Skip to main content

Multiple Device Support

Overview

This guide explains how to use multiple Metis devices with the low-level axelera.runtime Python API. A single Context object can manage multiple Metis devices in your system, allowing you to scale throughput by distributing workload across multiple accelerators.
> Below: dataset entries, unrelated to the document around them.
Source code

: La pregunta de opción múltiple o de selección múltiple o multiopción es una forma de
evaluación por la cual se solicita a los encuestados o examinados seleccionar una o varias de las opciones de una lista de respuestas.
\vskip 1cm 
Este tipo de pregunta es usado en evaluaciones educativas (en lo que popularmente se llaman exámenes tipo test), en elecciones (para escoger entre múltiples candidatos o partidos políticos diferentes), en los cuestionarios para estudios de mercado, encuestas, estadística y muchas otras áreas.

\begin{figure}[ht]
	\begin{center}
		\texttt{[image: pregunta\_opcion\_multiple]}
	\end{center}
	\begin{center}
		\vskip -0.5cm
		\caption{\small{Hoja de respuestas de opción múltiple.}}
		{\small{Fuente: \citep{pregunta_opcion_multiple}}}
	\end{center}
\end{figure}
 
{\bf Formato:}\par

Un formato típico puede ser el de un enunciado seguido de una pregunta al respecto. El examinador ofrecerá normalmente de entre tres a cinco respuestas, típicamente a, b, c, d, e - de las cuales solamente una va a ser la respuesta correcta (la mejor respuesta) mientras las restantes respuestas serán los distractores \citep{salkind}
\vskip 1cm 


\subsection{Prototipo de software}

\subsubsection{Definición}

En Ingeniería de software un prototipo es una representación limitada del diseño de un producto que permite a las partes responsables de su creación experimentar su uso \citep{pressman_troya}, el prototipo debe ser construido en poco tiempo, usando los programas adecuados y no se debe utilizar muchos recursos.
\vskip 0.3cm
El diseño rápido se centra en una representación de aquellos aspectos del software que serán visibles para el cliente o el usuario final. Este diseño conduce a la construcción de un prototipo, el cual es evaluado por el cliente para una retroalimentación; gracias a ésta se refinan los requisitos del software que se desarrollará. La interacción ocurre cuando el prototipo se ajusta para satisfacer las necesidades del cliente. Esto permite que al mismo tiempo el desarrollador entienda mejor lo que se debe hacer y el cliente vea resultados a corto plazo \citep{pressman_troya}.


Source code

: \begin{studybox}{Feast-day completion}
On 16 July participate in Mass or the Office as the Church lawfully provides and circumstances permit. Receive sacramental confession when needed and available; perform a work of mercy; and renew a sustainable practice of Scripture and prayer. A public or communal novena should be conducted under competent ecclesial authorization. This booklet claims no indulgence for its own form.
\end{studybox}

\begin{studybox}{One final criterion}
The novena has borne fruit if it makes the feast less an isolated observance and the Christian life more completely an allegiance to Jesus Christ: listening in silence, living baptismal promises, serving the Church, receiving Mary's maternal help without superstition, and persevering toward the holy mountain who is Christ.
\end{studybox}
If you haven't completed the Quick Start yet, start there to understand basic device connection and resource management.

This guide assumes familiarity with the low-level API's connection and model instance management concepts.

Prerequisites:

  • Completed Quick Start and Basic Usage Tutorial
  • Multiple Metis devices in your system (e.g., 4-AIPU PCIe card, or two M.2 devices)
  • SDK installed: source venv/bin/activate

Architecture with Multiple Devices

Example: 2 Metis devices (8 cores total)

System Resources:
├── Device 0 (4 cores) → Connection 0, 1, 2, 3
└── Device 1 (4 cores) → Connection 4, 5, 6, 7

Single Context manages all:
├── 8 Connections (distributed across devices)
├── 8 ModelInstances (one per Connection)

Device Enumeration

Step 1: List available devices

from axelera.runtime import Context

ctx = Context()
devices = ctx.list_devices()

print(f"Found {len(devices)} device(s)")
for i, device in enumerate(devices):
print(f" Device {i}: {device.name}")

Example output:

Found 2 device(s)
Device 0: metis-0:1:0
Device 1: metis-0:3:0

Pattern 1: Round-Robin Distribution (Simplest)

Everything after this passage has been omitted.